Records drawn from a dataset

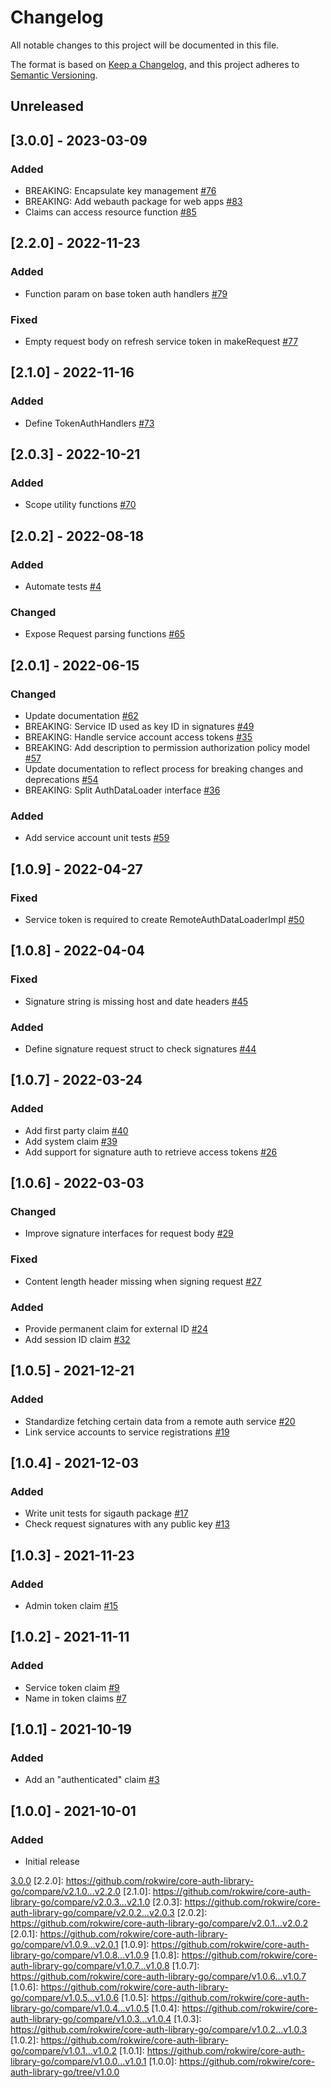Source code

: # Changelog

All notable changes to this project will be documented in this file.

The format is based on [Keep a Changelog](https://keepachangelog.com/en/1.0.0/),
and this project adheres to [Semantic Versioning](https://semver.org/spec/v2.0.0.html).

## Unreleased
## [3.0.0] - 2023-03-09
### Added
- BREAKING: Encapsulate key management [#76](https://github.com/rokwire/core-auth-library-go/issues/76)
- BREAKING: Add webauth package for web apps [#83](https://github.com/rokwire/core-auth-library-go/issues/83)
- Claims can access resource function [#85](https://github.com/rokwire/core-auth-library-go/issues/85)

## [2.2.0] - 2022-11-23
### Added
- Function param on base token auth handlers [#79](https://github.com/rokwire/core-auth-library-go/issues/79)
### Fixed
- Empty request body on refresh service token in makeRequest [#77](https://github.com/rokwire/core-auth-library-go/issues/77)

## [2.1.0] - 2022-11-16
### Added
- Define TokenAuthHandlers [#73](https://github.com/rokwire/core-auth-library-go/issues/73)

## [2.0.3] - 2022-10-21
### Added
- Scope utility functions [#70](https://github.com/rokwire/core-auth-library-go/issues/70)

## [2.0.2] - 2022-08-18
### Added
- Automate tests [#4](https://github.com/rokwire/core-auth-library-go/issues/4)
### Changed
- Expose Request parsing functions [#65](https://github.com/rokwire/core-auth-library-go/issues/65)

## [2.0.1] - 2022-06-15
### Changed
- Update documentation [#62](https://github.com/rokwire/core-auth-library-go/issues/62)
- BREAKING: Service ID used as key ID in signatures [#49](https://github.com/rokwire/core-auth-library-go/issues/49)
- BREAKING: Handle service account access tokens [#35](https://github.com/rokwire/core-auth-library-go/issues/35)
- BREAKING: Add description to permission authorization policy model [#57](https://github.com/rokwire/core-auth-library-go/issues/57)
- Update documentation to reflect process for breaking changes and deprecations [#54](https://github.com/rokwire/core-auth-library-go/issues/54)
- BREAKING: Split AuthDataLoader interface [#36](https://github.com/rokwire/core-auth-library-go/issues/36)

### Added
- Add service account unit tests [#59](https://github.com/rokwire/core-auth-library-go/issues/59)

## [1.0.9] - 2022-04-27
### Fixed
- Service token is required to create RemoteAuthDataLoaderImpl [#50](https://github.com/rokwire/core-auth-library-go/issues/50)

## [1.0.8] - 2022-04-04
### Fixed
- Signature string is missing host and date headers [#45](https://github.com/rokwire/core-auth-library-go/issues/45)
### Added
- Define signature request struct to check signatures [#44](https://github.com/rokwire/core-auth-library-go/issues/44)

## [1.0.7] - 2022-03-24
### Added
- Add first party claim [#40](https://github.com/rokwire/core-auth-library-go/issues/40)
- Add system claim [#39](https://github.com/rokwire/core-auth-library-go/issues/39)
- Add support for signature auth to retrieve access tokens [#26](https://github.com/rokwire/core-auth-library-go/issues/26)

## [1.0.6] - 2022-03-03
### Changed
- Improve signature interfaces for request body [#29](https://github.com/rokwire/core-auth-library-go/issues/29)
### Fixed
- Content length header missing when signing request [#27](https://github.com/rokwire/core-auth-library-go/issues/27)
### Added
- Provide permanent claim for external ID [#24](https://github.com/rokwire/core-auth-library-go/issues/24)
- Add session ID claim [#32](https://github.com/rokwire/core-auth-library-go/issues/32)

## [1.0.5] - 2021-12-21
### Added
- Standardize fetching certain data from a remote auth service [#20](https://github.com/rokwire/core-auth-library-go/issues/20)
- Link service accounts to service registrations [#19](https://github.com/rokwire/core-auth-library-go/issues/19)

## [1.0.4] - 2021-12-03
### Added 
- Write unit tests for sigauth package [#17](https://github.com/rokwire/core-auth-library-go/pull/17)
- Check request signatures with any public key [#13](https://github.com/rokwire/core-auth-library-go/pull/13)

## [1.0.3] - 2021-11-23
### Added 
- Admin token claim [#15](https://github.com/rokwire/core-auth-library-go/issues/15)

## [1.0.2] - 2021-11-11
### Added
- Service token claim [#9](https://github.com/rokwire/core-auth-library-go/issues/9)
- Name in token claims [#7](https://github.com/rokwire/core-auth-library-go/issues/7)

## [1.0.1] - 2021-10-19
### Added
- Add an "authenticated" claim [#3](https://github.com/rokwire/core-auth-library-go/issues/3)

## [1.0.0] - 2021-10-01
### Added
- Initial release

[Unreleased]: https://github.com/rokwire/core-auth-library-go/compare/v3.0.0....HEAD
[3.0.0](https://github.com/rokwire/core-auth-library-go/compare/v2.2.0...v3.0.0)
[2.2.0]: https://github.com/rokwire/core-auth-library-go/compare/v2.1.0...v2.2.0
[2.1.0]: https://github.com/rokwire/core-auth-library-go/compare/v2.0.3...v2.1.0
[2.0.3]: https://github.com/rokwire/core-auth-library-go/compare/v2.0.2...v2.0.3
[2.0.2]: https://github.com/rokwire/core-auth-library-go/compare/v2.0.1...v2.0.2
[2.0.1]: https://github.com/rokwire/core-auth-library-go/compare/v1.0.9...v2.0.1
[1.0.9]: https://github.com/rokwire/core-auth-library-go/compare/v1.0.8...v1.0.9
[1.0.8]: https://github.com/rokwire/core-auth-library-go/compare/v1.0.7...v1.0.8
[1.0.7]: https://github.com/rokwire/core-auth-library-go/compare/v1.0.6...v1.0.7
[1.0.6]: https://github.com/rokwire/core-auth-library-go/compare/v1.0.5...v1.0.6
[1.0.5]: https://github.com/rokwire/core-auth-library-go/compare/v1.0.4...v1.0.5
[1.0.4]: https://github.com/rokwire/core-auth-library-go/compare/v1.0.3...v1.0.4
[1.0.3]: https://github.com/rokwire/core-auth-library-go/compare/v1.0.2...v1.0.3
[1.0.2]: https://github.com/rokwire/core-auth-library-go/compare/v1.0.1...v1.0.2
[1.0.1]: https://github.com/rokwire/core-auth-library-go/compare/v1.0.0...v1.0.1
[1.0.0]: https://github.com/rokwire/core-auth-library-go/tree/v1.0.0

Your instructions
Check each line of the records for the word "documentation" and extract those that contain it.

Solution for this exercise
- Update documentation [#62](https://github.com/rokwire/core-auth-library-go/issues/62)
- Update documentation to reflect process for breaking changes and deprecations [#54](https://github.com/rokwire/core-auth-library-go/issues/54)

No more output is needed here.